In this study, we demonstrated that machine learning models utilizing sociodemographic characteristics and medical history can accurately predict the prognosis of COVID–19 patients after diagnosis; the models predict not only the final outcome (i.e., mortality vs. recovery) but also early mortality (i.e., 14- or 30-day mortality). The proposed prediction model aims at the quick triage of patients without having to wait for the results of additional tests such as laboratory or radiologic studies, during a pandemic when limited medical resources have to be wisely allocated without hesitation.
Machine learning is focused on achieving high predictive accuracy without much focus on explaining how the accuracy is achieved. We presented the result of the Cox proportional hazard regression and variable importance as complements, showing how important input variables were used by LASSO and RF. In line with previous studies7–18, old age, the male gender, and the presence of symptoms or underlying medical conditions were significantly associated with worse prognosis. We additionally found that moderate or severe disability and infection route were independently associated with prognosis.
Almost all previous studies reported that old age was a strong prognostic factor, and it was also confirmed by our results. However, the time to recovery or mortality did not differ by age in our study population.
Previously reported underlying medical conditions associated with poor prognosis include hypertension9,11,12,14–16, DM8,9,11,13–15, lung disease including chronic obstructive lung disease and asthma10–12,14, cardiovascular disease9,10,12–15, cancer14, and chronic renal disease11. In our study, DM (from Cox and LASSO), chronic lung disease or asthma (from Cox regression), cancer (from LASSO), and hypertension (from RF) were significant predictors. LASSO paid more attention to DM medication more importantly than the disease itself, which may have been because patients taking medication were more likely to have had DM longer than those not taking it. The insignificance of the other medical conditions, such as cardiovascular disease or chronic renal disease in our study, may be due to a different study population, the broadness of our operational definition of the diseases, and correlation with other strong predictive factors.
We also performed multivariable Cox regression to identify drugs associated with increased or decreased risk of mortality and found that the use of loop diuretics or acarbose was an independent risk factor. However, these results need to be interpreted cautiously. There may have been other confounding factors among the patients, who consume this medication, that we were unable to sufficiently adjust for. Loop diuretics are recommended to be considered in patients with congestive heart failure or advanced chronic renal disease19. Alpha-glucosidase inhibitors including acarbose are often used with a basal insulin regimen when basal insulin treatment alone did not result in glycemic control, especially postprandial glucose level in Asians20. Thus, the poor outcome in the patients taking the medications may have been due to the fact that they had have a longer duration of more comorbidities, not due to the direct drug effects. Our main interest for the medication analysis was the angiotensin converting enzyme (ACE) inhibitors and angiotensin receptor (AR) blockers. There have been concerns regarding a potential harmful effect caused by ACE inhibitors and AR blockers in COVID–19 patients21. In our study, however, the use of ACE inhibitors or AR blockers was not significantly associated with mortality from COVID–19, in agreement with a recent large-scale study10. A further investigation is warranted to examine the potential association of the drugs with prognosis in COVID–19 patients.
Our data had information regarding infection route, which showed that patients at nursing homes had worse prognosis whereas those who contracted the disease from large clusters had good outcome. This may be attributed to the age distribution and the status of underlying diseases in these groups; most nursing home residents are elderly people with underlying diseases, whereas the infection clusters in Korea during the current outbreak were mostly churches and service call centers where a majority of attendees were young.

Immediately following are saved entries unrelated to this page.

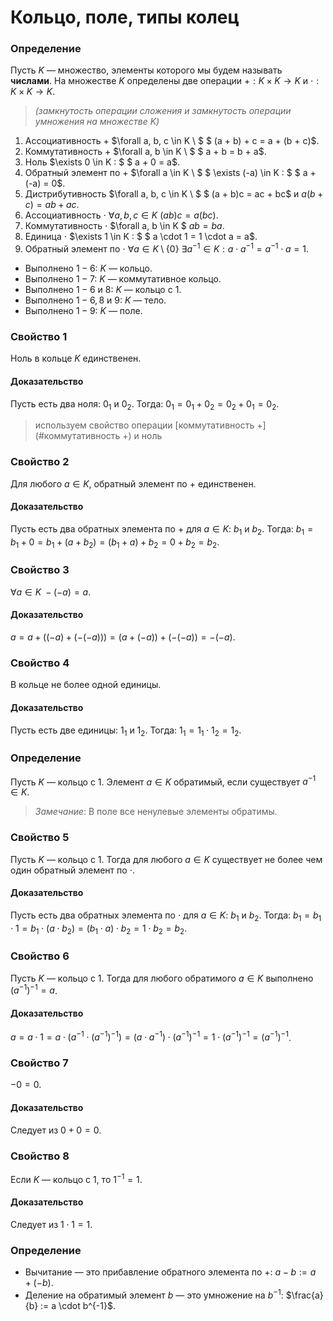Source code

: # Кольцо, поле, типы колец

### **Определение**

Пусть $K$ — множество, элементы которого мы будем называть **числами**.
На множестве $K$ определены две операции $+ : K \times K \to K$ и $\cdot : K \times K \to K$.

> *(замкнутость операции сложения и замкнутость операции умножения на множестве $K$)*

1. Ассоциативность $+$ $\forall a, b, c \in K \ $ $ (a + b) + c = a + (b + c)$.
2. Коммутативность $+$ $\forall a, b \in K \ $ $ a + b = b + a$.
3. Ноль $\exists 0 \in K : $ $ a + 0 = a$.
4. Обратный элемент по $+$ $\forall a \in K \ $ $ \exists (-a) \in K : $ $ a + (-a) = 0$.
5. Дистрибутивность $\forall a, b, c \in K \ $ $  (a + b)c = ac + bc$ и $a(b + c) = ab + ac$.
6. Ассоциативность $\cdot$ $\forall a, b, c \in K \ (ab)c = a(bc)$.
7. Коммутативность $\cdot$ $\forall a, b \in K \$ $ab = ba$.
8. Единица $\cdot$ $\exists 1 \in K : $ $ a \cdot 1 = 1 \cdot a = a$.
9. Обратный элемент по $\cdot$
   $\forall a \in K \setminus \{0\} \ \exists a^{-1} \in K : a \cdot a^{-1} = a^{-1} \cdot a = 1$.

- Выполнено $1 - 6$: $K$ — кольцо.
- Выполнено $1 - 7$: $K$ — коммутативное кольцо.
- Выполнено $1 - 6$ и $8$: $K$ — кольцо с $1$.
- Выполнено $1 - 6, 8$ и $9$: $K$ — тело.
- Выполнено $1 - 9$: $K$ — поле.

### **Свойство 1**

Ноль в кольце $K$ единственен.

#### **Доказательство**

Пусть есть два ноля: $0_1$ и $0_2$. Тогда:
$0_1 = 0_1 + 0_2 = 0_2 + 0_1 = 0_2$.

> используем свойство операции [коммутативность $+$](#коммутативность $+$) и ноль

### **Свойство 2**

Для любого $a \in K$, обратный элемент по $+$ единственен.

#### **Доказательство**

Пусть есть два обратных элемента по $+$ для $a \in K$: $b_1$ и $b_2$. Тогда:
$b_1 = b_1 + 0 = b_1 + (a + b_2) = (b_1 + a) + b_2 = 0 + b_2 = b_2$.

### **Свойство 3**

$\forall a \in K \; -(-a) = a$.

#### **Доказательство**

$a = a + ((-a) + (-(-a))) = (a + (-a)) + (-(-a)) = -(-a)$.

### **Свойство 4**

В кольце не более одной единицы.

#### **Доказательство**

Пусть есть две единицы: $1_1$ и $1_2$. Тогда:
$1_1 = 1_1 \cdot 1_2 = 1_2$.

### **Определение**

Пусть $K$ — кольцо с $1$. Элемент $a \in K$ обратимый, если существует $a^{-1} \in K$.

> *Замечание*: В поле все ненулевые элементы обратимы.

### **Свойство 5**

Пусть $K$ — кольцо с $1$. Тогда для любого $a \in K$ существует не более чем один обратный элемент по $\cdot$.

#### **Доказательство**

Пусть есть два обратных элемента по $\cdot$ для $a \in K$: $b_1$ и $b_2$. Тогда:
$b_1 = b_1 \cdot 1 = b_1 \cdot (a \cdot b_2) = (b_1 \cdot a) \cdot b_2 = 1 \cdot b_2 = b_2$.

### **Свойство 6**

Пусть $K$ — кольцо с $1$. Тогда для любого обратимого $a \in K$ выполнено $(a^{-1})^{-1} = a$.

#### **Доказательство**

$a = a \cdot 1 = a \cdot (a^{-1} \cdot (a^{-1})^{-1}) = (a \cdot a^{-1}) \cdot (a^{-1})^{-1} = 1 \cdot (a^{-1})^{-1} = (
a^{-1})^{-1}$.

### **Свойство 7**

$-0 = 0$.

#### **Доказательство**

Следует из $0 + 0 = 0$.

### **Свойство 8**

Если $K$ — кольцо с $1$, то $1^{-1} = 1$.

#### **Доказательство**

Следует из $1 \cdot 1 = 1$.

### **Определение**

- Вычитание — это прибавление обратного элемента по $+$:
  $a - b := a + (-b)$.
- Деление на обратимый элемент $b$ — это умножение на $b^{-1}$:
  $\frac{a}{b} := a \cdot b^{-1}$.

We tested several machine learning algorithms because the most appropriate algorithm may differ depending on the data structure and the given task. LASSO and linear SVM demonstrated high sensitivities (> 90%) in predicting mortality, which is clinically important because identifying and detecting at-risk patients is more significant than reducing false positive prediction. However, the other models showed low sensitivities despite our efforts to compensate for the class imbalance by up-sampling rare mortality cases and adding class weights when training them. Although we were not able to fully understand and explain the failure to overcome the class imbalance in these models, the difference in variable importance by LASSO and RF may be helpful in explaining the results. The two most important predictors for RF were cluster infection and personal contact where a very small proportion of the patients (0.6%, 42/7,256) died, implying that RF chose to focus on detecting negative cases to achieve the high AUC. In contrast, LASSO appears to have focused on the predictors associated with increased risk of mortality including old age and DM.